● **TASK DATA**

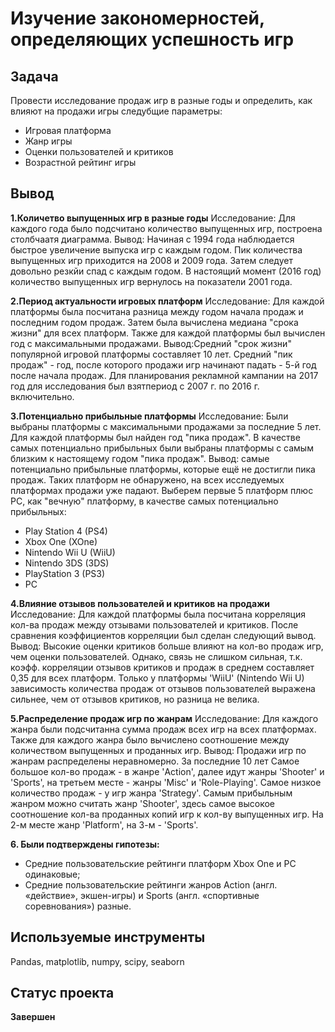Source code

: # Изучение закономерностей, определяющих успешность игр

## Задача
Провести исследование продаж игр в разные годы и определить, как влияют на продажи игры следубщие параметры:
- Игровая платформа
- Жанр игры
- Оценки пользователей и критиков
- Возрастной рейтинг игры

## Вывод
**1.Количетво выпущенных игр в разные годы**
Исследование: Для каждого года было подсчитано количество выпущенных игр, построена столбчаатя диаграмма.
Вывод: Начиная с 1994 года наблюдается быстрое увеличение выпуска игр с каждым годом. Пик количества выпущенных игр приходится на 2008 и 2009 года. Затем следует довольно резкйи спад с каждым годом. В настоящий момент (2016 год) количество выпущенных игр вернулось на показатели 2001 года.

**2.Период актуальности игровых платформ**
Исследование: Для каждой платформы была посчитана разница между годом начала продаж и последним годом продаж. Затем была вычислена медиана "срока жизни" для всех платформ. Также для каждой платформы был вычислен год с максимальными продажами.
Вывод:Cредний "срок жизни" популярной игровой платформы составляет 10 лет. Средний "пик продаж" - год, после которого продажи игр начинают падать - 5-й год после начала продаж. Для планирования рекламной кампании на 2017 год для исследования был взятпериод с 2007 г. по 2016 г. включительно.

**3.Потенциально прибыльные платформы**
Исследование: Были выбраны платформы с максимальными продажами за последние 5 лет. Для каждой платформы был найден год "пика продаж". В качестве самых потенциально прибыльных были выбраны платформы с самым близким к настоящему годом "пика продаж".
Вывод: самые потенциально прибыльные платформы, которые ещё не достигли пика продаж. Таких платформ не обнаружено, на всех исследуемых платформах продажи уже падают. Выберем первые 5 платформ плюс PC, как "вечную" платформу, в качестве самых потенциально прибыльных:
- Play Station 4 (PS4)
- Xbox One (XOne)
- Nintendo Wii U (WiiU)
- Nintendo 3DS (3DS)
- PlayStation 3 (PS3)
- PC

**4.Влияние отзывов пользователей и критиков на продажи**
Исследование: Для каждой платформы была посчитана корреляция кол-ва продаж между отзывами пользователей и критиков. После сравнения коэффициентов корреляции был сделан следующий вывод.
Вывод: Высокие оценки критиков больше влияют на кол-во продаж игр, чем оценки пользователей. Однако, связь не слишком сильная, т.к. коэфф. корреляции отзывов критиков и продаж в среднем составляет 0,35 для всех платформ.
Только у платформы 'WiiU' (Nintendo Wii U) зависимость количества продаж от отзывов пользователей выражена сильнее, чем от отзывов критиков, но разница не велика.

**5.Распределение продаж игр по жанрам**
Исследование: Для каждого жанра были подсчитанна сумма продаж всех игр на всех платформах. Также для каждого жанра было вычислено соотношение между количеством выпущенных и проданных игр.
Вывод: Продажи игр по жанрам распределены неравномерно. За последние 10 лет Самое большое кол-во продаж - в жанре 'Action', далее идут жанры 'Shooter' и 'Sports', на третьем месте - жанры 'Misc' и 'Role-Playing'. Самое низкое количество продаж - у игр жанра 'Strategy'.
Самым прибыльным жанром можно считать жанр 'Shooter', здесь самое высокое соотношение кол-ва проданных копий игр к кол-ву выпущенных игр. На 2-м месте жанр 'Platform', на 3-м - 'Sports'.

**6. Были подтверждены гипотезы:**
- Средние пользовательские рейтинги платформ Xbox One и PC одинаковые;
- Средние пользовательские рейтинги жанров Action (англ. «действие», экшен-игры) и Sports (англ. «спортивные соревнования») разные.

## Используемые инструменты
Pandas, matplotlib, numpy, scipy, seaborn
## Статус проекта
**Завершен**

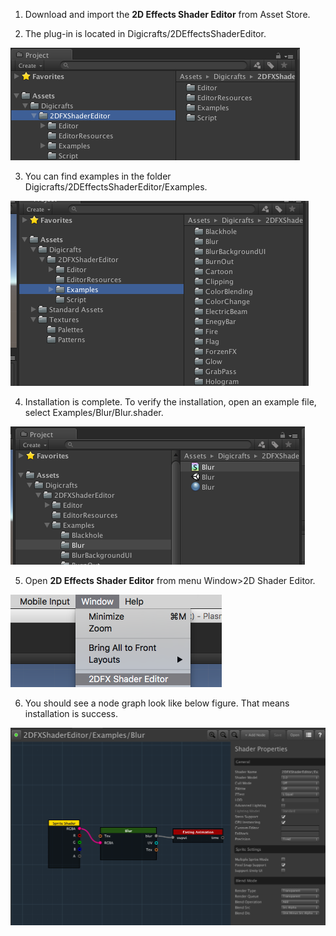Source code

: 1. Download and import the **2D Effects Shader Editor** from Asset Store.

2. The plug-in is located in Digicrafts/2DEffectsShaderEditor.

![](images/1_1.png) 

3. You can find examples in the folder Digicrafts/2DEffectsShaderEditor/Examples.

![](images/1_2.png)

4. Installation is complete. To verify the installation, open an example file, select Examples/Blur/Blur.shader.

![](images/1_3.png)

5. Open **2D Effects Shader Editor** from menu Window>2D Shader Editor.

![](images/1_4.png)

6. You should see a node graph look like below figure. That means installation is success.

![](images/1_5.png)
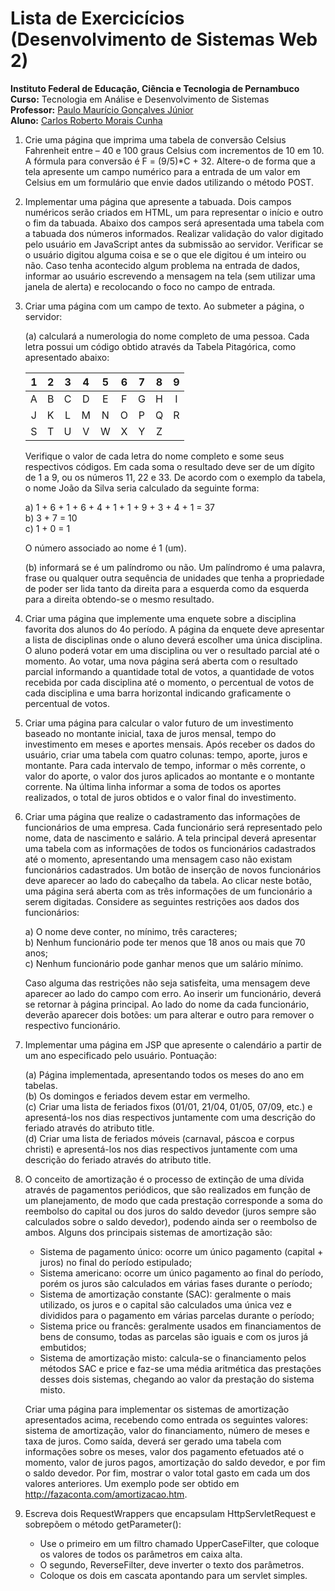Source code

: # Lista de Exercicícios (Desenvolvimento de Sistemas Web 2)

**Instituto Federal de Educação, Ciência e Tecnologia de Pernambuco**  
**Curso:** Tecnologia em Análise e Desenvolvimento de Sistemas  
**Professor:** [Paulo Maurício Gonçalves Júnior](https://sites.google.com/site/paulomgj)  
**Aluno:** [Carlos Roberto Morais Cunha](https://www.linkedin.com/in/carlos-roberto-morais-cunha/)

1. Crie uma página que imprima uma tabela de conversão Celsius Fahrenheit entre – 40 e 100 graus Celsius com incrementos de 10 em 10. A fórmula para conversão é F = (9/5)*C + 32. Altere-o de forma que a tela apresente um campo numérico para a entrada de um valor em Celsius em um formulário que envie dados utilizando o método POST.

2. Implementar uma página que apresente a tabuada. Dois campos numéricos serão criados em HTML, um para representar o início e outro o fim da tabuada. Abaixo dos campos será apresentada uma tabela com a tabuada dos números informados. Realizar validação do valor digitado pelo usuário em JavaScript antes da submissão ao servidor. Verificar se o usuário digitou alguma coisa e se o que ele digitou é um inteiro ou não. Caso tenha acontecido algum problema na entrada de dados, informar ao usuário escrevendo a mensagem na tela (sem utilizar uma janela de alerta) e recolocando o foco no campo de entrada.

3. Criar uma página com um campo de texto. Ao submeter a página, o servidor:

    (a) calculará a numerologia do nome completo de uma pessoa. Cada letra possui um código obtido através da Tabela Pitagórica, como apresentado abaixo:

    | 1 | 2 | 3 | 4 | 5 | 6 | 7 | 8 | 9 |
    |:-:|:-:|:-:|:-:|:-:|:-:|:-:|:-:|:-:|
    | A | B | C | D | E | F | G | H | I |
    | J | K | L | M | N | O | P | Q | R |
    | S | T | U | V | W | X | Y | Z |

    Verifique o valor de cada letra do nome completo e some seus respectivos códigos. Em cada soma o resultado deve ser de um dígito de 1 a 9, ou os números 11, 22 e 33. De acordo com o exemplo da tabela, o nome João da Silva seria calculado da seguinte forma:

    a) 1 + 6 + 1 + 6 + 4 + 1 + 1 + 9 + 3 + 4 + 1 = 37  
    b) 3 + 7 = 10  
    c) 1 + 0 = 1

    O número associado ao nome é 1 (um).

    (b) informará se é um palíndromo ou não. Um palíndromo é uma palavra, frase ou qualquer outra sequência de unidades que tenha a propriedade de poder ser lida tanto da direita para a esquerda como da esquerda para a direita obtendo-se o mesmo resultado.

4. Criar uma página que implemente uma enquete sobre a disciplina favorita dos alunos do 4o período. A página da enquete deve apresentar a lista de disciplinas onde o aluno deverá escolher uma única disciplina. O aluno poderá votar em uma disciplina ou ver o resultado parcial até o momento. Ao votar, uma nova página será aberta com o resultado parcial informando a quantidade total de votos, a quantidade de votos recebida por cada disciplina até o momento, o percentual de votos de cada disciplina e uma barra horizontal indicando graficamente o percentual de votos.

5. Criar uma página para calcular o valor futuro de um investimento baseado no montante inicial, taxa de juros mensal, tempo do investimento em meses e aportes mensais. Após receber os dados do usuário, criar uma tabela com quatro colunas: tempo, aporte, juros e montante. Para cada intervalo de tempo, informar o mês corrente, o valor do aporte, o valor dos juros aplicados ao montante e o montante corrente. Na última linha informar a soma de todos os aportes realizados, o total de juros obtidos e o valor final do investimento.

6. Criar uma página que realize o cadastramento das informações de funcionários de uma empresa. Cada funcionário será representado pelo nome, data de nascimento e salário. A tela principal deverá apresentar uma tabela com as informações de todos os funcionários cadastrados até o momento, apresentando uma mensagem caso não existam funcionários cadastrados. Um botão de inserção de novos funcionários deve aparecer ao lado do cabeçalho da tabela. Ao clicar neste botão, uma página será aberta com as três informações de um funcionário a serem digitadas. Considere as seguintes restrições aos dados dos funcionários:

    a) O nome deve conter, no mínimo, três caracteres;  
    b) Nenhum funcionário pode ter menos que 18 anos ou mais que 70 anos;  
    c) Nenhum funcionário pode ganhar menos que um salário mínimo.

    Caso alguma das restrições não seja satisfeita, uma mensagem deve aparecer ao lado do campo com erro. Ao inserir um funcionário, deverá se retornar à página principal. Ao lado do nome da cada funcionário, deverão aparecer dois botões: um para alterar e outro para remover o respectivo funcionário.

7. Implementar uma página em JSP que apresente o calendário a partir de um ano especificado pelo usuário. Pontuação:

    (a) Página implementada, apresentando todos os meses do ano em tabelas.  
    (b) Os domingos e feriados devem estar em vermelho.  
    (c) Criar uma lista de feriados fixos (01/01, 21/04, 01/05, 07/09, etc.) e apresentá-los nos dias
    respectivos juntamente com uma descrição do feriado através do atributo title.  
    (d) Criar uma lista de feriados móveis (carnaval, páscoa e corpus christi) e apresentá-los nos dias
    respectivos juntamente com uma descrição do feriado através do atributo title.  

8. O conceito de amortização é o processo de extinção de uma dívida através de pagamentos periódicos, que são realizados em função de um planejamento, de modo que cada prestação corresponde a soma do reembolso do capital ou dos juros do saldo devedor (juros sempre são calculados sobre o saldo devedor), podendo ainda ser o reembolso de ambos. Alguns dos principais sistemas de amortização são:

    - Sistema de pagamento único: ocorre um único pagamento (capital + juros) no final do período estipulado;
    - Sistema americano: ocorre um único pagamento ao final do período, porém os juros são calculados em várias fases durante o período;
    - Sistema de amortização constante (SAC): geralmente o mais utilizado, os juros e o
    capital são calculados uma única vez e divididos para o pagamento em várias parcelas durante o período;
    - Sistema price ou francês: geralmente usados em financiamentos de bens de consumo, todas as parcelas são iguais e com os juros já embutidos;
    - Sistema de amortização misto: calcula-se o financiamento pelos métodos SAC e price e faz-se uma média aritmética das prestações desses dois sistemas, chegando ao valor da prestação do sistema misto.

    Criar uma página para implementar os sistemas de amortização apresentados acima, recebendo como entrada os seguintes valores: sistema de amortização, valor do financiamento, número de meses e taxa de juros. Como saída, deverá ser gerado uma tabela com informações sobre os meses, valor dos pagamento efetuados até o momento, valor de juros pagos, amortização do saldo devedor, e por fim o saldo devedor. Por fim, mostrar o valor total gasto em cada um dos valores anteriores. Um exemplo pode ser obtido em http://fazaconta.com/amortizacao.htm.

9. Escreva dois RequestWrappers que encapsulam HttpServletRequest e sobrepõem o método getParameter():

    - Use o primeiro em um filtro chamado UpperCaseFilter, que coloque os valores de todos os parâmetros em caixa alta.
    - O segundo, ReverseFilter, deve inverter o texto dos parâmetros.
    - Coloque os dois em cascata apontando para um servlet simples.
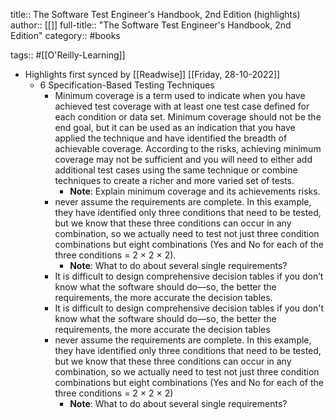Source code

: title:: The Software Test Engineer's Handbook, 2nd Edition (highlights)
author:: [[]]
full-title:: "The Software Test Engineer's Handbook, 2nd Edition"
category:: #books

tags:: #[[O'Reilly-Learning]]

- Highlights first synced by [[Readwise]] [[Friday, 28-10-2022]]
	- 6 Specification-Based Testing Techniques
		- Minimum coverage is a term used to indicate when you have achieved test coverage with at least one test case defined for each condition or data set. Minimum coverage should not be the end goal, but it can be used as an indication that you have applied the technique and have identified the breadth of achievable coverage. According to the risks, achieving minimum coverage may not be sufficient and you will need to either add additional test cases using the same technique or combine techniques to create a richer and more varied set of tests.
			- **Note**: Explain minimum coverage and its achievements risks.
		- never assume the requirements are complete. In this example, they have identified only three conditions that need to be tested, but we know that these three conditions can occur in any combination, so we actually need to test not just three condition combinations but eight combinations (Yes and No for each of the three conditions = 2 × 2 × 2).
			- **Note**: What to do about several single requirements?
		- It is difficult to design comprehensive decision tables if you don’t know what the software should do—so, the better the requirements, the more accurate the decision tables.
		- It is difficult to design comprehensive decision tables if you don't know what the software should do—so, the better the requirements, the more accurate the decision tables
		- never assume the requirements are complete. In this example, they have identified only three conditions that need to be tested, but we know that these three conditions can occur in any combination, so we actually need to test not just three condition combinations but eight combinations (Yes and No for each of the three conditions = 2 × 2 × 2)
			- **Note**: What to do about several single requirements?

● **INSTRUCTIONS TO FOLLOW**
In the reply, give again exactly the lines from the beginning of the entries above through the line with "Исследование: Для каждой платформы была посчитана разница"; pictures stay out.

● **FINISHED EXERCISE**
Source code

: # Изучение закономерностей, определяющих успешность игр

## Задача
Провести исследование продаж игр в разные годы и определить, как влияют на продажи игры следубщие параметры:
- Игровая платформа
- Жанр игры
- Оценки пользователей и критиков
- Возрастной рейтинг игры

## Вывод
**1.Количетво выпущенных игр в разные годы**
Исследование: Для каждого года было подсчитано количество выпущенных игр, построена столбчаатя диаграмма.
Вывод: Начиная с 1994 года наблюдается быстрое увеличение выпуска игр с каждым годом. Пик количества выпущенных игр приходится на 2008 и 2009 года. Затем следует довольно резкйи спад с каждым годом. В настоящий момент (2016 год) количество выпущенных игр вернулось на показатели 2001 года.

**2.Период актуальности игровых платформ**
Исследование: Для каждой платформы была посчитана разница между годом начала продаж и последним годом продаж. Затем была вычислена медиана "срока жизни" для всех платформ. Также для каждой платформы был вычислен год с максимальными продажами.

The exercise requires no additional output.